06 July 2011

Libertarians and War

From today's Von Mises dispatch:

To conclude: A libertarian just war would have to be declared in response to an act of aggression that could not be remedied by a lesser level of defensive violence. It would have to be declared by an agency on behalf of people who had assigned their rights of self defense. The war could be declared only on behalf of those assignees. Dissenters would have to be left in peace to defend themselves, or not. The declaration of war would be against the individuals responsible for an attack but not against the "enemy" civilian population. And, finally, the war would have to be conducted with strategies and weaponry that could not foreseeably involve injuring or killing innocents.

Given these requirements, a libertarian just war remains unimaginable.

Indeed it does. Which is one reason Lew Rockwell libertarianism unfortunately remains unimaginable. Perhaps a libertarian may not justly go to war, but war will come to the libertarian. And it's in the interests of liberty that when it does, he wins.

John Keegan's A History of Warfare is interesting on the subject. Keegan makes an anthropological case (not with any particular joy) that Clausewitz was wrong. War is the human condition and politics is the extension of war by other means. The public choice economic argument for war also seems compelling. If your population exceeds your resources, you must reduce population, increase resources, or improve efficiency through advancements in productivity and technology - and there is one human activity that holds out the promise, however illusory, of doing all three at once.

It is possible even in the face of the seeming inevitability of war to refuse to participate. I'm much more eager for the United States to refuse to participate than I once was. It once seemed to me that nothing could be more libertarian than knocking off a genocidal dictator. But the game has seldom proven to be worth the candle.
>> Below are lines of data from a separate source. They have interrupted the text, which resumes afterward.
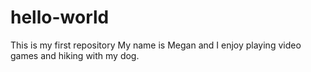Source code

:# hello-world
This is my first repository
My name is Megan and I enjoy playing video games and hiking with my dog.
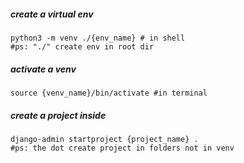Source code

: ##### create a virtual env
    python3 -m venv ./{env_name} # in shell
    #ps: "./" create env in root dir

##### activate a venv 
    source {venv_name}/bin/activate #in terminal
    
##### create a project inside 
    
    django-admin startproject {project_name} .
    #ps: the dot create project in folders not in venv


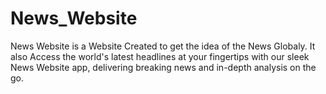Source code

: # News_Website
News Website is a Website Created to get the idea of the News Globaly. It also Access the world's latest headlines at your fingertips with our sleek News Website app, delivering breaking news and in-depth analysis on the go.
Nevertheless it would be wrong to say there can never be a game worth playing, nor a candle worth burning. That way lies the fate of the Moriori. The modern test I like to apply is whether someone's philosophy would have required them to allow the Nazis or Soviets to conquer everything outside the U.S. border (or worse, the U.S. itself) without Americans entering the fight. Call me crazy, but I don't think it's conducive to liberty to give blood transfusions to those states that are especially likely to derive their health from war.